Follow the [general lab instructions](https://ubc-mds.github.io/resources_pages/general_lab_instructions/).

In [None]:
import numpy as np
import pandas as pd
import matplotlib.pyplot as plt
%config InlineBackend.figure_formats = ['svg']
plt.rcParams.update({'font.size': 14, 'axes.labelweight': 'bold'})

## Exercise 1

rubric={autograde:4}

In Lab 3, you performed some basic Pandas operations on the Gapminder dataset. However, this dataset was given to you clean and shiny and ready-to-go. In the real world, that's rarely the case, and in this exercise you'll have to clean up a "dirty" version of the Gapminder dataset.

Your goal is to load in "dirty Gapminder" as a dataframe called `dirty` and "clean Gapminder" as a dataframe called `clean`, and wrangle `dirty` until it is the same as `clean`:
- Dirty Gapminder: <https://raw.githubusercontent.com/STAT545-UBC/STAT545-UBC.github.io/master/gapminderDataFiveYear_dirty.txt>
- Clean Gapminder: <https://raw.githubusercontent.com/STAT545-UBC/STAT545-UBC.github.io/master/gapminderDataFiveYear.txt>

A test has been provided to check that `dirty` is the same as `clean`. Things you might want to do to clean up `dirty`:

- Check that `dirty` and `clean` have the same columns;
- Check if there is any missing data, if there is missing data (NaNs or empty strings) fill them with sensible values;
- Check for things like capitalization, spelling, etc;
- There may be entries that appear to have the exact same spelling and capitalization in both `dirty` and `clean`, but still don't match... Extra whitespace is often a frustrating (and invisible) problem when wrangling text data.

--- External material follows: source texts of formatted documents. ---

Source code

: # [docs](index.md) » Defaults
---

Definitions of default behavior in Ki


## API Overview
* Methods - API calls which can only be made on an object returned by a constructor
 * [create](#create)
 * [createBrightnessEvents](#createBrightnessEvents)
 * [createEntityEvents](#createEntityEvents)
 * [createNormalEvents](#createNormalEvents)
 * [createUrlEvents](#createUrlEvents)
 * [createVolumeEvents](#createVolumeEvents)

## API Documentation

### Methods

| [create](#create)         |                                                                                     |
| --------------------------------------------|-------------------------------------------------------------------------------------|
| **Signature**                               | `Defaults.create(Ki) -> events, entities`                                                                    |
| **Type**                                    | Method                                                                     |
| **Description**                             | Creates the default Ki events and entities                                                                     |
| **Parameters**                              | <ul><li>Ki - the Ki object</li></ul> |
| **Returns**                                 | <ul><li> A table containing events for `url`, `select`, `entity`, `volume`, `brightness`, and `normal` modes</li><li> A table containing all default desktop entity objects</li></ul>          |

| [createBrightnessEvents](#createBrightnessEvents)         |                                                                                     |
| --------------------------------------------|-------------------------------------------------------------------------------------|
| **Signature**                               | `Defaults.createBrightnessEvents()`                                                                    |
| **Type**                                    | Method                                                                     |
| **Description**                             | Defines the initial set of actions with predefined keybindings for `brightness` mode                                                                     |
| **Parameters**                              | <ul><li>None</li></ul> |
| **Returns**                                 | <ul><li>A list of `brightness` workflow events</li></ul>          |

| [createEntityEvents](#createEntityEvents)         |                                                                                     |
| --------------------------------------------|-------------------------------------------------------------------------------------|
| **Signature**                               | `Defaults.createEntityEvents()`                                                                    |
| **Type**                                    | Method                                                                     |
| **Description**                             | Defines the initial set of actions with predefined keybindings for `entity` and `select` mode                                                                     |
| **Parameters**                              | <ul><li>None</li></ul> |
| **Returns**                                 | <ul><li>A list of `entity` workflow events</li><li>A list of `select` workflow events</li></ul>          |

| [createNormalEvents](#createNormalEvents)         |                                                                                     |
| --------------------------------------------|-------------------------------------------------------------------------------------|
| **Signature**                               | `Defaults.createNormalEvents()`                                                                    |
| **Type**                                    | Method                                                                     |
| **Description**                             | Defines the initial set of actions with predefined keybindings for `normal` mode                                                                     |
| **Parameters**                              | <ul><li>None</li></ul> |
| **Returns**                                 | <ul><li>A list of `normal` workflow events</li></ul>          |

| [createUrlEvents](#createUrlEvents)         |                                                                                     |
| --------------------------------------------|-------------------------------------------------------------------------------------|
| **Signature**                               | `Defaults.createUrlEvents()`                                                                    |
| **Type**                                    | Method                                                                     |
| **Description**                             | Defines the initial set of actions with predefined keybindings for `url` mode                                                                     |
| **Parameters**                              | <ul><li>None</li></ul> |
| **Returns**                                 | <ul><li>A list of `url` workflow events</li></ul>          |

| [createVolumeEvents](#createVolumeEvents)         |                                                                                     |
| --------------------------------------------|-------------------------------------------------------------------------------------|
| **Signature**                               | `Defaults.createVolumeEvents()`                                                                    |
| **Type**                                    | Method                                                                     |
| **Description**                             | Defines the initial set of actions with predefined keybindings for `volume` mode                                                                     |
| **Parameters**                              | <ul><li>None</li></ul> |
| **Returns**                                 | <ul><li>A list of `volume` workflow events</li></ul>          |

You can use `Series.str.strip()` to trim any additional unwanted whitespace around a string.
- At any time, you can check which rows in `dirty` are not equal to `clean` using something like: `dirty[dirty.ne(clean).any(axis=1)]`.

In [None]:
...

In [None]:
grader.check("q1")

## Exercise 2

rubric={autograde:4}

Suppose that you are hired as a data scientist for the [Narrabeen](http://narrabeen.wrl.unsw.edu.au/background/#overview) beach survey program in Sydney, Australia. The survey program started in the 1970's and has continued to the present day. All the data is available at: <http://narrabeen.wrl.unsw.edu.au/explore_data/time_series/>.

In the next few exercises we're going to download, wrangle, and explore this time-series dataset.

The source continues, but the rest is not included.